“If you have an apple and I have an apple and you give me yours, that’s a good turn, isn’t it? And if I give you mine that’s another good turn, isn’t it? And we’re both just as well off as we were before. That’s recip—” He had to pause to lick some trickling lemon juice from his chubby chin, “rical.”
Pepsy seemed greatly impressed, and Pee-wee continued his edifying lecture. “I should worry about two hundred and fifty dollars because you saw how people always get paid back only sometimes it isn’t so soon like with the apples. Everything always comes out all right,” continued the little optimist between tremendous sucks, “and if you’re going to get a punch in the nose you get it, and you can see how Mr. Bungel got paid back auto—what d’you call it?”

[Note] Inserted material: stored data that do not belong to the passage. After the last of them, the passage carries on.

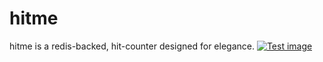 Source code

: hitme
=====

hitme is a redis-backed, hit-counter designed for elegance.
[![Test image](https://ryanseys-hitme.jit.su/images/img.svg)](https://ryanseys-hitme.jit.su/images/img.svg)

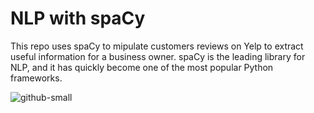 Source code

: # NLP with spaCy
This repo uses spaCy to mipulate customers reviews on Yelp to extract useful information for a business owner. spaCy is the leading library for NLP, and it has quickly become one of the most popular Python frameworks. 


![github-small](https://spacy.io/architecture-bcdfffe5c0b9f221a2f6607f96ca0e4a.svg)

“Automobile?” Pepsy ventured.
“Automatically,” Pee-wee blurted out, catching a fugitive drop of lemon juice as it was about to leave his chin. “Good turns are the same as bad turns, only different. Do you see? I bet you can’t say automatically while you’re sucking a lemon stick.”
“Is it a—a scout stunt?” Pepsy asked.
Pee-wee performed this astounding feat for her edification, catching the liquid by-product with true scout agility. Whether from scout gallantry or scout appetite, he did not put Pepsy to the test.
“I’m glad of it, anyway,” she said, “because now we can stay here and have our store and there isn’t anybody like that pros—like that Mr. Sawyer to be afraid of.”
“Do you think I’m afraid of prosecutors?” Pee-wee demanded to know. “I’m not afraid of them any more than I’m afraid of June-bugs; I bet you’re afraid of June-bugs.”
“I’m not,” she vociferated, tossing her red braids and looking very brave.
“Then why should you be afraid of prosecutors? I wouldn’t be afraid of anything that doesn’t sting.”